Your goal: Write out exactly the lines from the first line of the records below through the line that contains "九州旅客鉄道株式会社の熊本駅", and stop there.

[Provided data Boundary: Start]

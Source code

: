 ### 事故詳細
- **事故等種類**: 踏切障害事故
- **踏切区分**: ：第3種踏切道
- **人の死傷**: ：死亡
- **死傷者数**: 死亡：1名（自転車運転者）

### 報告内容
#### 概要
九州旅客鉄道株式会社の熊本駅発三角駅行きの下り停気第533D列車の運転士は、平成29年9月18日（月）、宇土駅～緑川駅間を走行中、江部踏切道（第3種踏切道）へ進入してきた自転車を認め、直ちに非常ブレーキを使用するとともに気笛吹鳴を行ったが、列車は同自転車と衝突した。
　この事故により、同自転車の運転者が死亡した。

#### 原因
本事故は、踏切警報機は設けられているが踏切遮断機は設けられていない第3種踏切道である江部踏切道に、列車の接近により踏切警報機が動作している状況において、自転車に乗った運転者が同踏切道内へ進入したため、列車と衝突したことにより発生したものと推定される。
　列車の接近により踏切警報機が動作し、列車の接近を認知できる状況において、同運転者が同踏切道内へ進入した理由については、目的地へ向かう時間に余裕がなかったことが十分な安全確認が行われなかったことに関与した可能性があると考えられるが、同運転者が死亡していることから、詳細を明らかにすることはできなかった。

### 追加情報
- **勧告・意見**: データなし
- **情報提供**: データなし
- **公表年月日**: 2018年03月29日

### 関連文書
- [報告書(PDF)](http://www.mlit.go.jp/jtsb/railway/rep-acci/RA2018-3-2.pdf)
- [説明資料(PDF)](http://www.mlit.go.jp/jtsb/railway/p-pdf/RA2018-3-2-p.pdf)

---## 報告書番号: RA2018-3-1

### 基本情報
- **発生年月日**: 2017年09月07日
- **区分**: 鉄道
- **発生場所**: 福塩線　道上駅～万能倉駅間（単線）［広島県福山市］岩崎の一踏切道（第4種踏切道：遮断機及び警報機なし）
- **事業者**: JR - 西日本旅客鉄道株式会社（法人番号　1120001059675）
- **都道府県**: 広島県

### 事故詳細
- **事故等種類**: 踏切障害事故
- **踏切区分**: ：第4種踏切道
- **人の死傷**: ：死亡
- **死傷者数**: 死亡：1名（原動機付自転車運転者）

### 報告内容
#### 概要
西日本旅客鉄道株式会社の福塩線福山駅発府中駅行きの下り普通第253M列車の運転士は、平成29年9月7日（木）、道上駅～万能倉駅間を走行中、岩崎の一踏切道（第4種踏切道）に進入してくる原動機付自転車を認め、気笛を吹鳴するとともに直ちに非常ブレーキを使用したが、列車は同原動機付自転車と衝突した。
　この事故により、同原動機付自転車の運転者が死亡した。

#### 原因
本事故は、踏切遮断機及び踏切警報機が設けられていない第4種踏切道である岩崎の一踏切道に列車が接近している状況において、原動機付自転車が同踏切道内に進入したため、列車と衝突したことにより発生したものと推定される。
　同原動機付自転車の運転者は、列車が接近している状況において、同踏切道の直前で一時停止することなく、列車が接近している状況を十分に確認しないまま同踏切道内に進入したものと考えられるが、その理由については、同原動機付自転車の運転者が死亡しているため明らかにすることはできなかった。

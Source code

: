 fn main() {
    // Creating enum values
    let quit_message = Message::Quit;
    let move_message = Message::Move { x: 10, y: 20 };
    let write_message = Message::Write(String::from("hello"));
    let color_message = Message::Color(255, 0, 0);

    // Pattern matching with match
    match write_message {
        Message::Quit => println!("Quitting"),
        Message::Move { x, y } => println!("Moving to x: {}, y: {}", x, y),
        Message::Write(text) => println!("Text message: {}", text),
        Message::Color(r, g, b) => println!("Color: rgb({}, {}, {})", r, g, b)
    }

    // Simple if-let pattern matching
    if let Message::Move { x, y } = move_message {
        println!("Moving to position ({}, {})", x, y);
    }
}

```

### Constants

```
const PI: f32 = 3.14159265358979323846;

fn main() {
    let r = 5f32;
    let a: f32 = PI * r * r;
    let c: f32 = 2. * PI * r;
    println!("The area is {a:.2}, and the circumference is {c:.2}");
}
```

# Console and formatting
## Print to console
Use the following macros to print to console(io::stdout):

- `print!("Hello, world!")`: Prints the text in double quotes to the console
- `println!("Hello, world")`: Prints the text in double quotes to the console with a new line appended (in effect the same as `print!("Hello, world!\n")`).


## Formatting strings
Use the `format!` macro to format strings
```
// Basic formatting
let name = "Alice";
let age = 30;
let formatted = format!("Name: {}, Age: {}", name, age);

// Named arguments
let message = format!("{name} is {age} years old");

[Provided data Boundary: End]

Answer to the exercise:
Source code

: ### 事故詳細
- **事故等種類**: 踏切障害事故
- **踏切区分**: ：第3種踏切道
- **人の死傷**: ：死亡
- **死傷者数**: 死亡：1名（自転車運転者）

### 報告内容
#### 概要
九州旅客鉄道株式会社の熊本駅発三角駅行きの下り停気第533D列車の運転士は、平成29年9月18日（月）、宇土駅～緑川駅間を走行中、江部踏切道（第3種踏切道）へ進入してきた自転車を認め、直ちに非常ブレーキを使用するとともに気笛吹鳴を行ったが、列車は同自転車と衝突した。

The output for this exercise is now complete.